Something that I have started using to help give projects a more
"professional" look is clear adhesive label stock for the case/cover. It
is trivial these days to do a layout on a computer, so just take that
layout and print it on the adhesive label stock. It is a lot less
expensive that silkscreening! If the layout needs protection, just add
another layer of clear adhesive label stock over it. I've had some
trouble finding the label stock locally, but the local Kinko's (a
copying service store in the US) does carry it. I use a sharp X-Acto
knife to cut out the holes after the label has been put into place.

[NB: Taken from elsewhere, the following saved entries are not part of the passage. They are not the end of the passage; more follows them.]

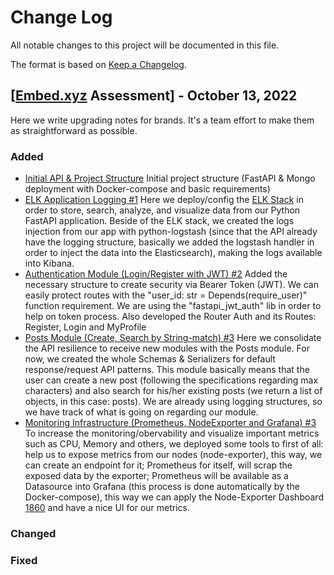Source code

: # Change Log

All notable changes to this project will be documented in this file.

The format is based on [Keep a Changelog](http://keepachangelog.com/).

## [[Embed.xyz](https://embed.xyz) Assessment] - October 13, 2022

Here we write upgrading notes for brands. It's a team effort to make them as
straightforward as possible.

### Added

- [Initial API & Project Structure](https://github.com/kevencript/embed-backend-devops/commit/5bc6bb790bf645f63f62173fa7534b10e047656a)
  Initial project structure (FastAPI & Mongo deployment with Docker-compose and basic requirements)
- [ELK Application Logging #1](https://github.com/kevencript/embed-backend-devops/commit/4bfbbb5b8ea410b221f8f8f9d07d6982ebb61a26)
  Here we deploy/config the [ELK Stack](https://www.elastic.co/pt/elastic-stack/) in order to store, search, analyze, and visualize data from our Python FastAPI application.
  Beside of the ELK stack, we created the logs injection from our app with python-logstash (since that the API already have the logging structure, basically we added the logstash handler in order to inject the data into the Elasticsearch), making the logs available into Kibana.
- [Authentication Module (Login/Register with JWT) #2](https://github.com/kevencript/embed-backend-devops/pull/2)
  Added the necessary structure to create security via Bearer Token (JWT). We can easily protect routes with the "user_id: str = Depends(require_user)" function requirement. We are using the "fastapi_jwt_auth" lib in order to help on token process. Also developed the Router Auth and its Routes: Register, Login and MyProfile
- [Posts Module (Create, Search by String-match) #3](https://github.com/kevencript/embed-backend-devops/pull/3)
  Here we consolidate the API resilience to receive new modules with the Posts module. For now, we created the whole Schemas & Serializers for default response/request API patterns. This module basically means that the user can create a new post (following the specifications regarding max characters) and also search for his/her existing posts (we return a list of objects, in this case: posts). We are already using logging structures, so we have track of what is going on regarding our module.
- [Monitoring Infrastructure (Prometheus, NodeExporter and Grafana) #3](https://github.com/kevencript/embed-backend-devops/pull/4)
  To increase the monitoring/obervability and visualize important metrics such as CPU, Memory and others, we deployed some tools to first of all: help us to expose metrics from our nodes (node-exporter), this way, we can create an endpoint for it; Prometheus for itself, will scrap the exposed data by the exporter; Prometheus will be available as a Datasource into Grafana (this process is done automatically by the Docker-compose), this way we can apply the Node-Exporter Dashboard [1860](https://grafana.com/grafana/dashboards/1860-node-exporter-full/) and have a nice UI for our metrics.

### Changed

### Fixed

http://www.frontpanelexpress.com/ provides the software to do somewhat
inexpensive front panels including holes, slots, and engraving. The
front panels can be ordered online from their software. I've also used
their software to do the layouts for the label stock printing out using
"wiremode".
Ethan Dicks wrote:
Ah... I was under the impression that the cutting
edge had a
substantially different angle fro a drill (like describing a 180
degree arc between the cutting surfaces rather than, say, 150
degrees).
My tip:
- using a sharp knife, cut two cuts in the trace
- use the soldering iron to heat and remove the small fraction of copper
between the two cuts
Advantage #1: you don't need to buy anything
Advantage #2: it hardly damages the ressin
Advantage #3: you can even remove the connection between two pads
Advantage #4: You can make arbitrarly large areas blank; could be
usefull for isolation areas
Believe me, this works. Even on epoxy, but just as well on pertinax.